I hold positions in several ETFs. ETFs offer diversification benefits without the cost and performance issues associated with actively managed funds (which I will not voluntarily buy any more). That said, the costs of the products available out here are still higher than the ultra low cost products available in the US (which I either cannot buy at all or cannot buy at present due to personal circumstances or which are subject to taxes that negate the lower costs).
In principle I am attracted to ETFs as a means of investing in markets which are either difficult or inconvenient to access directly or where I do not want to spend the time doing the research. They also provide diversification benefits (both from the HK market which is my primary focus, and within their respective markets) at relatively low cost.
All of the ETFs I hold are for emerging markets (except for a commodity ETF to be reviewed in #7). In practice this means that while I have achieved diversification across companies and industries, I would still expect a significant degree of correlation between these investments.
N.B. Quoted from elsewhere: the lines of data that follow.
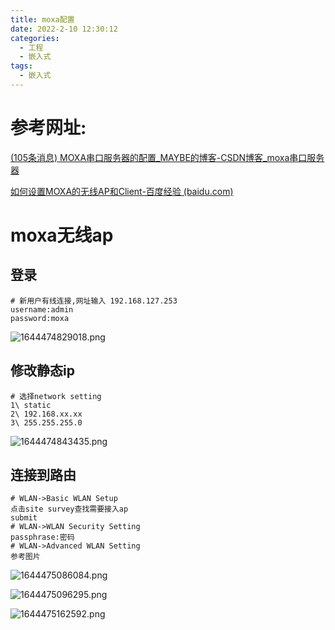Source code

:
 ```yaml
---
title: moxa配置
date: 2022-2-10 12:30:12
categories:
  - 工程
  - 嵌入式
tags:
  - 嵌入式
---
```


# 参考网址:

 [(105条消息) MOXA串口服务器的配置_MAYBE的博客-CSDN博客_moxa串口服务器](https://blog.csdn.net/menshu1892/article/details/72630830?ops_request_misc=%7B%22request%5Fid%22%3A%22164428386616780269899340%22%2C%22scm%22%3A%2220140713.130102334..%22%7D&request_id=164428386616780269899340&biz_id=0&utm_medium=distribute.pc_search_result.none-task-blog-2~all~baidu_landing_v2~default-3-72630830.pc_search_result_control_group&utm_term=moxa&spm=1018.2226.3001.4187) 

 [如何设置MOXA的无线AP和Client-百度经验 (baidu.com)](https://jingyan.baidu.com/article/295430f18d15490c7e0050c6.html) 

# moxa无线ap

## 登录

```shell
# 新用户有线连接,网址输入 192.168.127.253
username:admin
password:moxa
```

![1644474829018.png](https://s2.loli.net/2022/02/10/NPCF2clJebBoRr7.png)

## 修改静态ip

```shell
# 选择network setting
1\ static
2\ 192.168.xx.xx
3\ 255.255.255.0
```

![1644474843435.png](https://s2.loli.net/2022/02/10/jzrA5b9vkLxCt7o.png)

## 连接到路由

```shell
# WLAN->Basic WLAN Setup
点击site survey查找需要接入ap
submit
# WLAN->WLAN Security Setting
passphrase:密码
# WLAN->Advanced WLAN Setting
参考图片
```

![1644475086084.png](https://s2.loli.net/2022/02/10/vp4QtkeC3OqjEiT.png)

![1644475096295.png](https://s2.loli.net/2022/02/10/zlpNQokyeBbt24r.png)

![1644475162592.png](https://s2.loli.net/2022/02/10/qr8eCUHAPXTztnl.png)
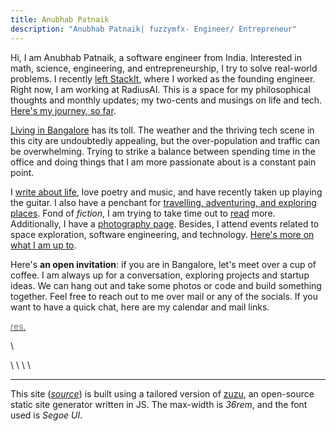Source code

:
 ```yaml
---
title: Anubhab Patnaik
description: "Anubhab Patnaik| fuzzymfx- Engineer/ Entrepreneur"
---
```


Hi, I am Anubhab Patnaik, a software engineer from India. Interested in math, science, engineering, and entrepreneurship, I try to solve real-world problems. I recently [left StackIt](https://www.linkedin.com/feed/update/urn:li:activity:7145664348022013952/), where I worked as the founding engineer. Right now, I am working at RadiusAI. This is a space for my philosophical thoughts and monthly updates; my two-cents and musings on life and tech. [Here's my journey, so far](/journey.html).

[Living in Bangalore](https://anubhavp.dev/blog/lifeinametro.html) has its toll. The weather and the thriving tech scene in this city are undoubtedly appealing, but the over-population and traffic can be overwhelming. Trying to strike a balance between spending time in the office and doing things that I am more passionate about is a constant pain point.

I [write about life](https://substack.com/@fuzzymf), love poetry and music, and have recently taken up playing the guitar. I also have a penchant for [travelling, adventuring, and exploring places](https://anubhavp.dev/explored). Fond of *fiction*, I am trying to take time out to [read](https://anubhavp.dev/reading.html) more. Additionally, I have a [photography page](https://instagram.com/anubhavclicks). Besides, I attend events related to space exploration, software engineering, and technology. [Here's more on what I am up to](/current.html).

Here's **an open invitation**: if you are in Bangalore, let's meet over a cup of coffee. I am always up for a conversation, exploring projects and startup ideas. We can hang out and take some photos or code and build something together. Feel free to reach out to me over mail or any of the socials. If you want to have a quick chat, here are my calendar and mail links.

[<span style="color: #777;"><i class="fa-solid fa-light fa-file-invoice"></i> res.</span>](/resume.pdf)

[<i class="fa-solid fa-envelope" style="color: #777;"></i>](mailto:anubhabr50@gmail.com)  \   [<i class="fa-solid fa-calendar-days" style="color: #777;"></i>](https://cal.com/anubhavp) 

[<i class="fa-brands fa-github" style="color: #777;"></i>](https://github.com/fuzzymfx) \ [<i class="fa-brands fa-linkedin" style="color: #777;"></i>](https://www.linkedin.com/in/anubhabpatnaik/) \ [<i class="fa-brands fa-instagram" style="color: #777;"></i>](https://instagram.com/anubhavclicks) \ [<i class="fa-brands fa-twitter" style="color: #777;"></i>](https://twitter.com/fuzzymfx) \ [<i class="fa-solid fa-bookmark" style="color: #777;"></i>](https://fuzzymf.substack.com/subscribe)

---

This site ([*source*](https://github.com/fuzzymfx/fuzzymfx.github.io)) is built using a tailored version of [zuzu](https://github.com/fuzzymfx/zuzu), an open-source static site generator written in JS. The max-width is *36rem*, and the font used is *Segoe UI*.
Quite frankly, I do not spend too much time thinking about these investments once I have made them.
I currently hold ETFs investing in:
China A shares
My positions in Hong Kong and India ETFs are significantly larger than my positions in China A shares, Vietnam, Russia and Taiwan. Of these, India is the only one that I am considering reducing my position. As dynamic and youthful as the Indian economy is, I expect the high levels of volatility to continue and am aware that on trailing fundamentals it is far from cheap - and a high level of future growth is effectively priced in.
The obvious omission of any developed market ETFs is something I should look at - again the objective would be diversification and risk reduction. Hopefully an additional benefit would also be reducing the expected degree of correlation between investments.